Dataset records

━━━━━━━━━━━━━━━━━━━━━━━━━━━━━━

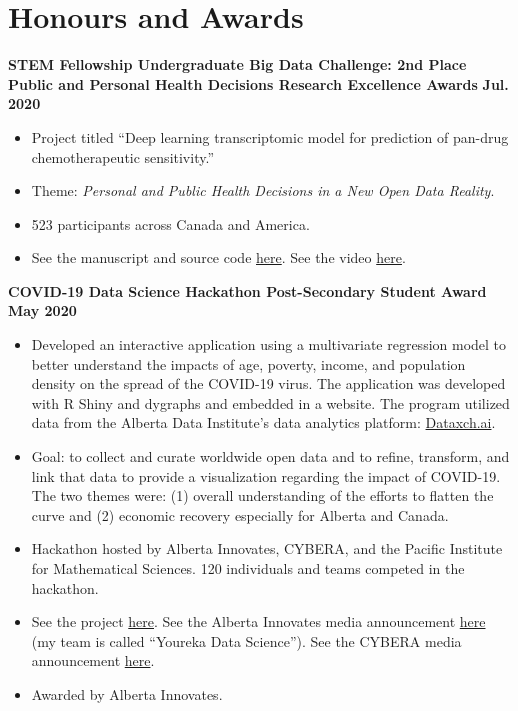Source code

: \documentclass{article}
\begin{document}
\section*{\textcolor{my_red}{Honours and Awards}}
\textbf{STEM Fellowship Undergraduate Big Data Challenge: 2nd Place Public and Personal Health Decisions Research Excellence Awards} \hfill \textbf{Jul. 2020}
\begin{itemize}
    \item Project titled ``Deep learning transcriptomic model for prediction of pan-drug chemotherapeutic sensitivity.''
    \item Theme: \textit{Personal and Public Health Decisions in a New Open Data Reality}.
    \item 523 participants across Canada and America.
    \item See the manuscript and source code \href{https://github.com/tig3r66/youreka_genes}{here}. See the video \href{https://youtu.be/MTOuXgh4zqU}{here}.
\end{itemize}
    \textbf{COVID-19 Data Science Hackathon Post-Secondary Student Award} \hfill \textbf{May 2020}
    \begin{itemize}
        \item Developed an interactive application using a multivariate regression model to better understand the impacts of age, poverty, income, and population density on the spread of the COVID-19 virus. The application was developed with R Shiny and dygraphs and embedded in a website. The program utilized data from the Alberta Data Institute's data analytics platform: \href{https://dataxch.ai}{Dataxch.ai}.
        \item Goal: to collect and curate worldwide open data and to refine, transform, and link that data to provide a visualization regarding the impact of COVID-19. The two themes were: (1) overall understanding of the efforts to flatten the curve and (2) economic recovery especially for Alberta and Canada.
        \item Hackathon hosted by Alberta Innovates, CYBERA, and the Pacific Institute for Mathematical Sciences. 120 individuals and teams competed in the hackathon.
        \item See the project \href{https://yourekacanada.org/index}{here}. See the Alberta Innovates media announcement \href{https://albertainnovates.ca/impact/newsroom/flattening-the-curve-and-promoting-economic-recovery-through-innovation}{here} (my team is called ``Youreka Data Science''). See the CYBERA media announcement \href{https://www.cybera.ca/news-and-events/news/covid-19-data-science-hackathon-winners/}{here}.
        \item Awarded by Alberta Innovates.
    \end{itemize}
\end{document}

━━━━━━━━━━━━━━━━━━━━━━━━━━━━━━

Every line above should be reproduced exactly, please, with no pictures included.

:: OUTPUT FOR THIS EXERCISE ::
Source code

: \documentclass{article}
\begin{document}
\section*{\textcolor{my_red}{Honours and Awards}}
\textbf{STEM Fellowship Undergraduate Big Data Challenge: 2nd Place Public and Personal Health Decisions Research Excellence Awards} \hfill \textbf{Jul. 2020}
\begin{itemize}
    \item Project titled ``Deep learning transcriptomic model for prediction of pan-drug chemotherapeutic sensitivity.''
    \item Theme: \textit{Personal and Public Health Decisions in a New Open Data Reality}.
    \item 523 participants across Canada and America.
    \item See the manuscript and source code \href{https://github.com/tig3r66/youreka_genes}{here}. See the video \href{https://youtu.be/MTOuXgh4zqU}{here}.
\end{itemize}
    \textbf{COVID-19 Data Science Hackathon Post-Secondary Student Award} \hfill \textbf{May 2020}
    \begin{itemize}
        \item Developed an interactive application using a multivariate regression model to better understand the impacts of age, poverty, income, and population density on the spread of the COVID-19 virus. The application was developed with R Shiny and dygraphs and embedded in a website. The program utilized data from the Alberta Data Institute's data analytics platform: \href{https://dataxch.ai}{Dataxch.ai}.
        \item Goal: to collect and curate worldwide open data and to refine, transform, and link that data to provide a visualization regarding the impact of COVID-19. The two themes were: (1) overall understanding of the efforts to flatten the curve and (2) economic recovery especially for Alberta and Canada.
        \item Hackathon hosted by Alberta Innovates, CYBERA, and the Pacific Institute for Mathematical Sciences. 120 individuals and teams competed in the hackathon.
        \item See the project \href{https://yourekacanada.org/index}{here}. See the Alberta Innovates media announcement \href{https://albertainnovates.ca/impact/newsroom/flattening-the-curve-and-promoting-economic-recovery-through-innovation}{here} (my team is called ``Youreka Data Science''). See the CYBERA media announcement \href{https://www.cybera.ca/news-and-events/news/covid-19-data-science-hackathon-winners/}{here}.
        \item Awarded by Alberta Innovates.
    \end{itemize}
\end{document}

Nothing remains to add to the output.